小火器の国内生産は必要か
Japan In-depth / 2018年7月26日 18時0分
清谷信一(軍事ジャーナリスト)
【まとめ】
・小火器国内生産は不要。高額、調達長期化で自衛隊戦力弱体化。
・国産小火器が能力的にも産業的にも発展する可能性、殆ど無し。
・国内メーカー再編統合できぬなら、小火器は輸入に切り替えを。
【注:この記事には複数の写真が含まれています。サイトによっては写真説明と出典のみ記されていることがあります。その場合はJapan In-depthのサイトhttps://japan-indepth.jp/?p=41216でお読み下さい。】
ライフルや拳銃、機関銃といった小火器の国内生産は本当に必要なのだろうか。筆者は自衛隊には不要、あるいは不可能だと考えている。自衛隊にはまともに国内生産基盤を維持する能力と当事者意識が無いからだ。
例えば小銃を見てみよう。カナダ軍は80年代に米軍の採用したM-16ライフルに改良を加えてC7として国産化した。カナダ軍の兵力は当時僅か数万人に過ぎなかったが、C7の調達単価は米国製M-16A2と大差ない5万円、歩兵用の光学サイト搭載型でも11万円に過ぎず、しかも僅か数年で調達を完了している。そしてその後改良型も開発、調達されている。

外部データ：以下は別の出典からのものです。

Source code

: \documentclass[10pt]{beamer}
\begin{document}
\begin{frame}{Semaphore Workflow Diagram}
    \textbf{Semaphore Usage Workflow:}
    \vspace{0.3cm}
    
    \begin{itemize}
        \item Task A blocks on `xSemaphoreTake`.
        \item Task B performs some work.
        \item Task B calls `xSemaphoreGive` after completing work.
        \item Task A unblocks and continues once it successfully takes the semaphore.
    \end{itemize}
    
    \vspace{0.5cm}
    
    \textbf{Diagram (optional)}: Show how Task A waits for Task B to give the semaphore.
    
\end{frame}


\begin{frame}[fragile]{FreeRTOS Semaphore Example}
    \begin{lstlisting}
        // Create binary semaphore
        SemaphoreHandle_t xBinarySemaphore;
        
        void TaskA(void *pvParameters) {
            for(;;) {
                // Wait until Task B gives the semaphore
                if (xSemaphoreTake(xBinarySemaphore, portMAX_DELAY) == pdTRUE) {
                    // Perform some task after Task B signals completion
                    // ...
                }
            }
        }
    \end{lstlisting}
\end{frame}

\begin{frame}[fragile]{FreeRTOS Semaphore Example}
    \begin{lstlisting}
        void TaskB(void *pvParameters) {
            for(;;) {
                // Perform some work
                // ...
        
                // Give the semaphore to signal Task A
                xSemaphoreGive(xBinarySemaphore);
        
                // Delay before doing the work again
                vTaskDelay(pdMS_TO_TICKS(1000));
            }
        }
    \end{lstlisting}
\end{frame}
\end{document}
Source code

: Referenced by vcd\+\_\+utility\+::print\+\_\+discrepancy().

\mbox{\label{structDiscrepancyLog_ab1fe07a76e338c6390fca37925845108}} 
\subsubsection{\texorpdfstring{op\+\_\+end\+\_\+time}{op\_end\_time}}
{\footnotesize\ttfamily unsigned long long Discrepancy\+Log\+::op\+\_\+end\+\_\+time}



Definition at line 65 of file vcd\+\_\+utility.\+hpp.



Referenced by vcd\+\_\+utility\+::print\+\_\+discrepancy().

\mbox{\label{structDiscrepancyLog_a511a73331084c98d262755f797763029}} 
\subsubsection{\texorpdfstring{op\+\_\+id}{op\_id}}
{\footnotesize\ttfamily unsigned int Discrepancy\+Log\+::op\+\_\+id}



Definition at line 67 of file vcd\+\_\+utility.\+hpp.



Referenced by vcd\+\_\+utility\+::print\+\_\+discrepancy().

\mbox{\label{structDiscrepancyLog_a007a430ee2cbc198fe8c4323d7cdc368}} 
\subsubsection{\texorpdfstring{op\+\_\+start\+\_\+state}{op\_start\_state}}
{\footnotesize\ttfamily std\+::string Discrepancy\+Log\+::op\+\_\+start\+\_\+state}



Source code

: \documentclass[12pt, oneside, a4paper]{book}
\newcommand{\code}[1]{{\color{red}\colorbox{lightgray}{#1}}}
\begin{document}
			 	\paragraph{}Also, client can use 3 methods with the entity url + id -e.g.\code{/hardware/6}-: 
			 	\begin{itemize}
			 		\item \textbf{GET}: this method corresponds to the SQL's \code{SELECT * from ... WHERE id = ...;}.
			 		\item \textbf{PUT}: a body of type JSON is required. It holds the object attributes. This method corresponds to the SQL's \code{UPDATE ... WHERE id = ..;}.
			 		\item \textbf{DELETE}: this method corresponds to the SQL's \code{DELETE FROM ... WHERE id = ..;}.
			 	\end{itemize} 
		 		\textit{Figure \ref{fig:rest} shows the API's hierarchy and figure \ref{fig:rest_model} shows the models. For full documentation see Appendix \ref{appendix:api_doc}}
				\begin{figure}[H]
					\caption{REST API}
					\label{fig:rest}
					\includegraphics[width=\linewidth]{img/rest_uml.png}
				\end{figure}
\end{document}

▲写真 C7A1を構えるカナダ陸軍兵士 出典 LCPL RL KUGLER JR
対して豊和工業が開発、生産している我が国の89式小銃はどうだろうか。当初32万円の調達コストは世界一高い軍用ライフルと話題になったが、その後量産で28万円程度になったものの、来年度要求単価は39万円と極めて高くなっている。M16の7~8倍だ。しかもレイルマウント搭載などの近代化もなされていない。兵力が数分の一に過ぎないカナダ軍がライセンス料を払って自国で生産したのに、ライセンス料を払う必要もないのに何故我が国でできないのだろうか。
▲写真 89式小銃空挺型 ©清谷信一
問題なのは調達価格だけではなく調達期間の長期化だ。89式は1989年に採用されて以来、30年近く経っても64式小銃の更新が終わっていない。このため小銃の訓練、兵站が二重であり、その分経費も余分に掛かっている。これはまた有事の際の補給や、部隊再編でも大きな障害となる。カナダ軍よりも遥かに多い兵力を抱えている自衛隊が何故7~8倍も高い単価を払い続け、ライフルを30年近い年月を掛けてもまだ調達を完了できないのか。
しかもその間自衛隊、特にライフルを多く使用する陸自の隊員は大幅に削減されているのだ。調達の現場が有能であるとはとても言えない状態だろう。対して先述のように、カナダは高価な光学照準器を搭載しても短期間で調達を終えている。しかも近年ではレイルマウントを搭載し、光学照準器も更新され、フラッシュライトなどその他のアクセサリーも充実させている。対して89式には何ら改良が加えられていない。